Open-Domain Question-Answering for COVID-19 and Other Emergent Domains

Overview

Open-Domain Question-Answering for COVID-19 and Other Emergent Domains

This repository contains the source code for an end-to-end open-domain question answering system. The system is made up of two components: a retriever model and a reading comprehension (question answering) model. We provide the code for these two models in addition to demo code based on Streamlit. A video of the demo can be viewed here.

Installation

Our system uses PubMedBERT, a neural language model that is pretrained on PubMed abstracts for the retriever. Download the PyTorch version of PubMedBert here. For reading comprehension, we utilize BioBERT fine-tuned on SQuAD V2 . The model can be found here.

Datasets

We provide the COVID-QA dataset under the data directory. This is used for both the retriever and reading models. The train/dev/test files for the retriever are named dense_*.txt and those for reading comprehension are named qa_*.json.
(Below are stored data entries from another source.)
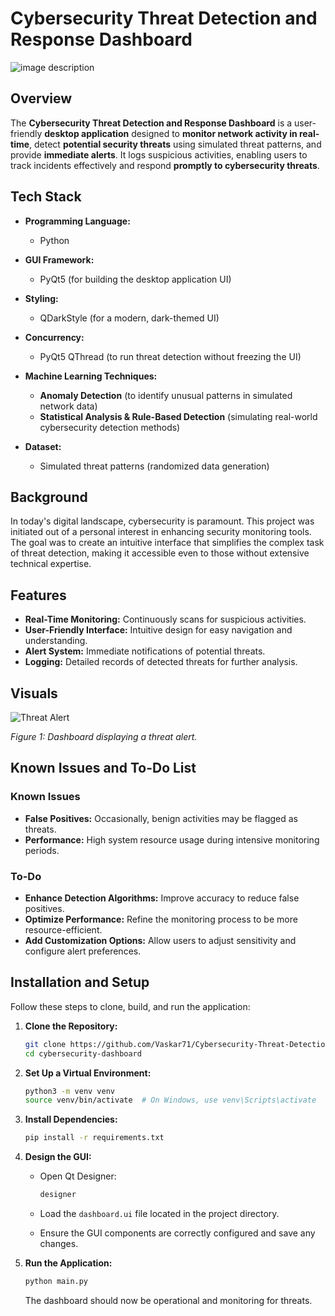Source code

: # Cybersecurity Threat Detection and Response Dashboard

![image description](https://github.com/Vaskar71/Cybersecurity-Threat-Detection-and-Response-Dashboard/blob/main/Introduction%20Image.png?raw=true)



## Overview

The **Cybersecurity Threat Detection and Response Dashboard** is a user-friendly **desktop application** designed to **monitor network activity in real-time**, detect **potential security threats** using simulated threat patterns, and provide **immediate alerts**. It logs suspicious activities, enabling users to track incidents effectively and respond **promptly to cybersecurity threats**.

## Tech Stack

- **Programming Language:**  
  - Python  

- **GUI Framework:**  
  - PyQt5 (for building the desktop application UI)  

- **Styling:**  
  - QDarkStyle (for a modern, dark-themed UI)  

- **Concurrency:**  
  - PyQt5 QThread (to run threat detection without freezing the UI)  

- **Machine Learning Techniques:**  
  - **Anomaly Detection** (to identify unusual patterns in simulated network data)  
  - **Statistical Analysis & Rule-Based Detection** (simulating real-world cybersecurity detection methods)  

- **Dataset:**  
  - Simulated threat patterns (randomized data generation)   


## Background

In today's digital landscape, cybersecurity is paramount. This project was initiated out of a personal interest in enhancing security monitoring tools. The goal was to create an intuitive interface that simplifies the complex task of threat detection, making it accessible even to those without extensive technical expertise.

## Features

- **Real-Time Monitoring:** Continuously scans for suspicious activities.
- **User-Friendly Interface:** Intuitive design for easy navigation and understanding.
- **Alert System:** Immediate notifications of potential threats.
- **Logging:** Detailed records of detected threats for further analysis.

## Visuals

![Threat Alert](https://github.com/Vaskar71/Cybersecurity-Threat-Detection-and-Response-Dashboard/blob/main/Threat.png?raw=true)

*Figure 1: Dashboard displaying a threat alert.*

## Known Issues and To-Do List

### Known Issues

- **False Positives:** Occasionally, benign activities may be flagged as threats.
- **Performance:** High system resource usage during intensive monitoring periods.

### To-Do

- **Enhance Detection Algorithms:** Improve accuracy to reduce false positives.
- **Optimize Performance:** Refine the monitoring process to be more resource-efficient.
- **Add Customization Options:** Allow users to adjust sensitivity and configure alert preferences.

## Installation and Setup

Follow these steps to clone, build, and run the application:

1. **Clone the Repository:**

   ```bash
   git clone https://github.com/Vaskar71/Cybersecurity-Threat-Detection-and-Response-Dashboard.git
   cd cybersecurity-dashboard
   ```

2. **Set Up a Virtual Environment:**

   ```bash
   python3 -m venv venv
   source venv/bin/activate  # On Windows, use venv\Scripts\activate
   ```

3. **Install Dependencies:**

   ```bash
   pip install -r requirements.txt
   ```

4. **Design the GUI:**

   - Open Qt Designer:

     ```bash
     designer
     ```

   - Load the `dashboard.ui` file located in the project directory.
   - Ensure the GUI components are correctly configured and save any changes.

5. **Run the Application:**

   ```bash
   python main.py
   ```

   The dashboard should now be operational and monitoring for threats.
The CORD-19 dataset is available for download here. Our system requires download of both the document_parses and metadata files for complete article information. For our system we use the 2021-02-15 download but any other download can also work. This must be combined into a jsonl file where each line contains a json object with:

  • id: article PMC id
  • title: article title
  • text: article text
  • index: text's index in the corpus (also the same as line number in the jsonl file)
  • date: article date
  • journal: journal published
  • authors: author list

We split each article into multiple json entries based on paragraph text cutoff in the document_parses file. Paragraphs that are longer than 200 tokens are split futher. This can be done with splitCORD.py where

* metdata-file: the metadata downloaded for CORD
* pmc-path: path to the PMC articles downloaded for CORD
* out-path: output jsonl file

Dense Retrieval Model

Once we have our model (PubMedBERT), we can start training. More specifically during training, we use positive and negative paragraphs, positive being paragraphs that contain the answer to a question, and negative ones not. We train on the COVID-QA dataset (see the Datasets section for more information on COVID-QA). We have a unified encoder for both questions and text paragraphs that learns to encode questions and associated texts into similar vectors. Afterwards, we use the model to encode the CORD-19 corpus.

Training

scripts/train.sh can be used to train our dense retrieval model.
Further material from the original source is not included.